#### [WORK ITEM]
Return the data below exactly as given, except for the images.

#### [RECORDS SUPPLIED]
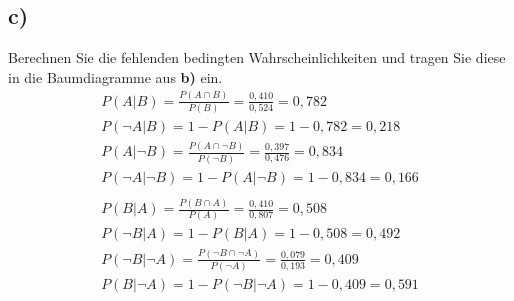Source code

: \documentclass[12pt, a4paper]{article}
\begin{document}
\subsection*{c)}
Berechnen Sie die fehlenden bedingten Wahrscheinlichkeiten und tragen Sie diese in die Baumdiagramme aus \textbf{b)} ein.
\begin{align}
P(A | B) = \frac{P(A \cap B)}{P(B)} = \frac{0,410}{0,524} = 0,782 \\
P(\neg A | B) = 1 - P(A | B) = 1 - 0,782 = 0,218 \\
P(A | \neg B) = \frac{P(A \cap \neg B)}{P(\neg B)} = \frac{0,397}{0,476} = 0,834 \\
P(\neg A | \neg B) = 1 - P(A | \neg B) = 1 - 0,834 = 0,166 \\\\
P(B | A) = \frac{P(B \cap A)}{P(A)} = \frac{0,410}{0,807} = 0,508 \\
P(\neg B | A) = 1 - P(B | A) = 1 - 0,508 = 0,492 \\
P(\neg B | \neg A) = \frac{P(\neg B \cap \neg A)}{P(\neg A)} = \frac{0,079}{0,193} = 0,409 \\
P(B | \neg A) = 1 - P(\neg B | \neg A) = 1 - 0,409 = 0,591
\end{align}
\vspace{0.3cm}
\end{document}
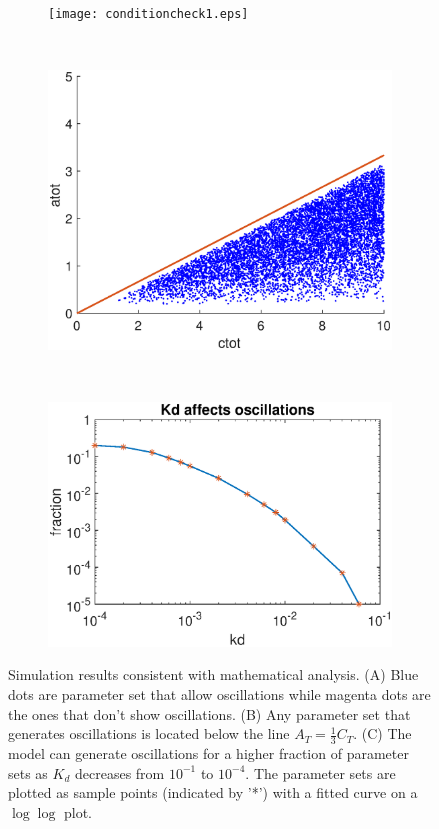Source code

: \documentclass[a4paper,10pt]{article}
\numberwithin{equation}{section}
\begin{document}
\begin{figure}
\centering
\begin{subfigure}{0.49\textwidth}
\centering
\texttt{[image: conditioncheck1.eps]}
\caption{}\label{fig:conditioncheck1}
\end{subfigure}
~
\begin{subfigure}{0.49\textwidth}
\centering
\includegraphics[scale=0.4]{conditioncheck2.eps}
\caption{}\label{fig:conditioncheck2}
\end{subfigure}
~
\begin{subfigure}{0.8\textwidth}
\centering
\includegraphics[scale=0.6]{kd.eps}
\caption{}\label{fig:kd}
\end{subfigure}
\caption{ Simulation results consistent with mathematical analysis. (A) Blue dots are parameter set that allow oscillations while magenta dots are the ones that don't show oscillations. (B) Any parameter set that generates oscillations is located below the line $A_T=\frac{1}{3} C_T$. (C) The model can generate oscillations for a higher fraction of parameter sets as $K_d$ decreases from $10^{-1}$ to $10^{-4}$. The parameter sets are plotted as sample points (indicated by '*') with a fitted curve on a $\log\log$ plot.}
\end{figure}
\end{document}
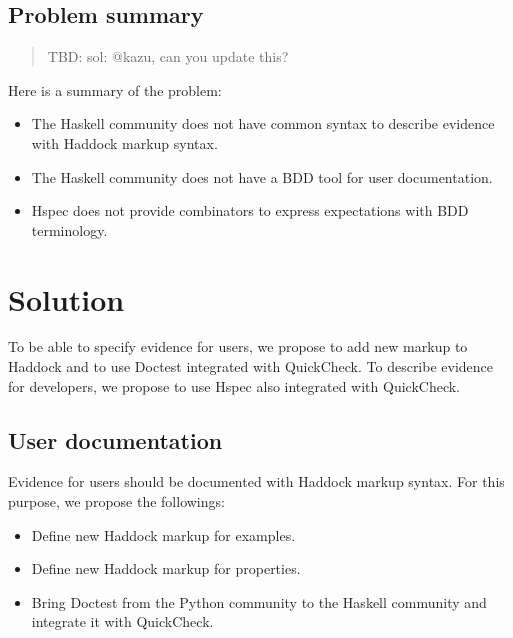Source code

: \documentclass[preprint]{sigplanconf}
\begin{document}
\subsection{Problem summary}


\begin{quote}
    TBD: sol: @kazu, can you update this?
\end{quote}

Here is a summary of the problem:

\begin{itemize}
\item
    The Haskell community does not have common syntax to describe
    evidence with Haddock markup syntax.
\item
    The Haskell community does not have a BDD tool for user documentation.
\item
    Hspec does not provide combinators to express expectations with
    BDD terminology.
\end{itemize}

\section{Solution}

To be able to specify evidence for users, we propose to add new
markup to Haddock and to use Doctest integrated with QuickCheck. To
describe evidence for developers, we propose to use Hspec also
integrated with QuickCheck.

\subsection{User documentation}
\label{sec:user-doc}



Evidence for users should be documented with Haddock markup syntax.
For this purpose, we propose the followings:

\begin{itemize}
\item Define new Haddock markup for examples.
\item Define new Haddock markup for properties.
\item Bring Doctest from the Python community to the Haskell
community and integrate it with QuickCheck.
\end{itemize}

\end{document}

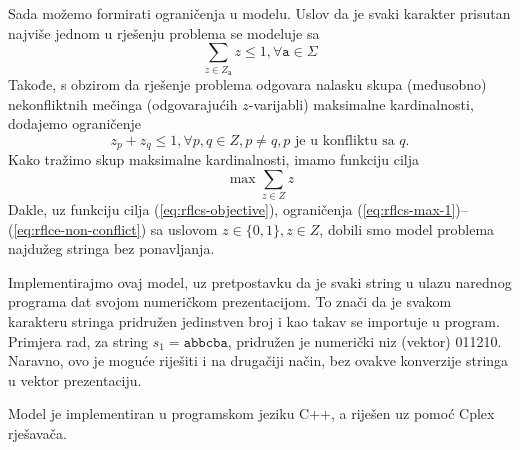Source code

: \documentclass[a4paper, utf8, 11pt, colorlinks]{book}
\begin{document}
Sada možemo formirati ograničenja u modelu. Uslov da je svaki karakter prisutan najviše jednom u rješenju problema se modeluje sa 
\begin{equation}\label{eq:rflcs-max-1}
	 \sum_{z \in  Z_{\texttt{a} }} z \leq 1, \forall \texttt{a} \in \Sigma 
\end{equation}
Takođe, s obzirom da rješenje problema odgovara nalasku skupa (međusobno) nekonfliktnih mečinga (odgovarajućih $z$-varijabli) maksimalne kardinalnosti, dodajemo ograničenje
\begin{equation}\label{eq:rflce-non-conflict}
	 z_{p} + z_q \leq 1, \forall p,q \in Z, p\neq q, p\mbox{ je u konfliktu sa } q.
\end{equation}
Kako tražimo skup maksimalne kardinalnosti, imamo funkciju cilja 
\begin{equation}\label{eq:rflcs-objective}
	 \max \sum_{z \in Z } z 
\end{equation}
Dakle, uz funkciju cilja (\ref{eq:rflcs-objective}), ograničenja (\ref{eq:rflcs-max-1})--(\ref{eq:rflce-non-conflict}) sa uslovom $z \in \{0, 1\}, z \in Z$, dobili smo model problema najdužeg stringa bez ponavljanja. 

 Implementirajmo ovaj model, uz pretpostavku da je svaki string u ulazu narednog programa dat svojom numeričkom prezentacijom. To znači da je svakom karakteru stringa pridružen jedinstven broj i kao takav se importuje u program. Primjera rad, za string $s_1=\texttt{abbcba}$, pridružen je numerički niz (vektor) 011210. Naravno, ovo je moguće riješiti i na drugačiji način, bez ovakve konverzije stringa u vektor prezentaciju. 
 
 Model je implementiran u programskom jeziku C++, a riješen uz pomoć Cplex rješavača. 
 
\end{document}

#### [TASK RESULT]
Source code

: \documentclass[12pt, a4paper]{article}
\begin{document}
\subsection*{c)}
Berechnen Sie die fehlenden bedingten Wahrscheinlichkeiten und tragen Sie diese in die Baumdiagramme aus \textbf{b)} ein.
\begin{align}
P(A | B) = \frac{P(A \cap B)}{P(B)} = \frac{0,410}{0,524} = 0,782 \\
P(\neg A | B) = 1 - P(A | B) = 1 - 0,782 = 0,218 \\
P(A | \neg B) = \frac{P(A \cap \neg B)}{P(\neg B)} = \frac{0,397}{0,476} = 0,834 \\
P(\neg A | \neg B) = 1 - P(A | \neg B) = 1 - 0,834 = 0,166 \\\\
P(B | A) = \frac{P(B \cap A)}{P(A)} = \frac{0,410}{0,807} = 0,508 \\
P(\neg B | A) = 1 - P(B | A) = 1 - 0,508 = 0,492 \\
P(\neg B | \neg A) = \frac{P(\neg B \cap \neg A)}{P(\neg A)} = \frac{0,079}{0,193} = 0,409 \\
P(B | \neg A) = 1 - P(\neg B | \neg A) = 1 - 0,409 = 0,591
\end{align}
\vspace{0.3cm}
\end{document}
Source code

: \documentclass[a4paper,10pt]{article}
\numberwithin{equation}{section}
\begin{document}
\begin{figure}
\centering
\begin{subfigure}{0.49\textwidth}
\centering
\texttt{[image: conditioncheck1.eps]}
\caption{}\label{fig:conditioncheck1}
\end{subfigure}
~
\begin{subfigure}{0.49\textwidth}
\centering
\includegraphics[scale=0.4]{conditioncheck2.eps}
\caption{}\label{fig:conditioncheck2}
\end{subfigure}
~
\begin{subfigure}{0.8\textwidth}
\centering
\includegraphics[scale=0.6]{kd.eps}
\caption{}\label{fig:kd}
\end{subfigure}
\caption{ Simulation results consistent with mathematical analysis. (A) Blue dots are parameter set that allow oscillations while magenta dots are the ones that don't show oscillations. (B) Any parameter set that generates oscillations is located below the line $A_T=\frac{1}{3} C_T$. (C) The model can generate oscillations for a higher fraction of parameter sets as $K_d$ decreases from $10^{-1}$ to $10^{-4}$. The parameter sets are plotted as sample points (indicated by '*') with a fitted curve on a $\log\log$ plot.}
\end{figure}
\end{document}
Source code

: \documentclass[preprint]{sigplanconf}
\begin{document}
\subsection{Problem summary}


\begin{quote}
    TBD: sol: @kazu, can you update this?
\end{quote}

Here is a summary of the problem:

\begin{itemize}
\item
    The Haskell community does not have common syntax to describe
    evidence with Haddock markup syntax.
\item
    The Haskell community does not have a BDD tool for user documentation.
\item
    Hspec does not provide combinators to express expectations with
    BDD terminology.
\end{itemize}

\section{Solution}

To be able to specify evidence for users, we propose to add new
markup to Haddock and to use Doctest integrated with QuickCheck. To
describe evidence for developers, we propose to use Hspec also
integrated with QuickCheck.

\subsection{User documentation}
\label{sec:user-doc}



Evidence for users should be documented with Haddock markup syntax.
For this purpose, we propose the followings:

\begin{itemize}
\item Define new Haddock markup for examples.
\item Define new Haddock markup for properties.
\item Bring Doctest from the Python community to the Haskell
community and integrate it with QuickCheck.
\end{itemize}

\end{document}

Source code

: \documentclass[a4paper, utf8, 11pt, colorlinks]{book}
\begin{document}
Sada možemo formirati ograničenja u modelu. Uslov da je svaki karakter prisutan najviše jednom u rješenju problema se modeluje sa 
\begin{equation}\label{eq:rflcs-max-1}
	 \sum_{z \in  Z_{\texttt{a} }} z \leq 1, \forall \texttt{a} \in \Sigma 
\end{equation}
Takođe, s obzirom da rješenje problema odgovara nalasku skupa (međusobno) nekonfliktnih mečinga (odgovarajućih $z$-varijabli) maksimalne kardinalnosti, dodajemo ograničenje
\begin{equation}\label{eq:rflce-non-conflict}
	 z_{p} + z_q \leq 1, \forall p,q \in Z, p\neq q, p\mbox{ je u konfliktu sa } q.
\end{equation}
Kako tražimo skup maksimalne kardinalnosti, imamo funkciju cilja 
\begin{equation}\label{eq:rflcs-objective}
	 \max \sum_{z \in Z } z 
\end{equation}
Dakle, uz funkciju cilja (\ref{eq:rflcs-objective}), ograničenja (\ref{eq:rflcs-max-1})--(\ref{eq:rflce-non-conflict}) sa uslovom $z \in \{0, 1\}, z \in Z$, dobili smo model problema najdužeg stringa bez ponavljanja. 

 Implementirajmo ovaj model, uz pretpostavku da je svaki string u ulazu narednog programa dat svojom numeričkom prezentacijom. To znači da je svakom karakteru stringa pridružen jedinstven broj i kao takav se importuje u program. Primjera rad, za string $s_1=\texttt{abbcba}$, pridružen je numerički niz (vektor) 011210. Naravno, ovo je moguće riješiti i na drugačiji način, bez ovakve konverzije stringa u vektor prezentaciju. 
 
 Model je implementiran u programskom jeziku C++, a riješen uz pomoć Cplex rješavača. 
 
\end{document}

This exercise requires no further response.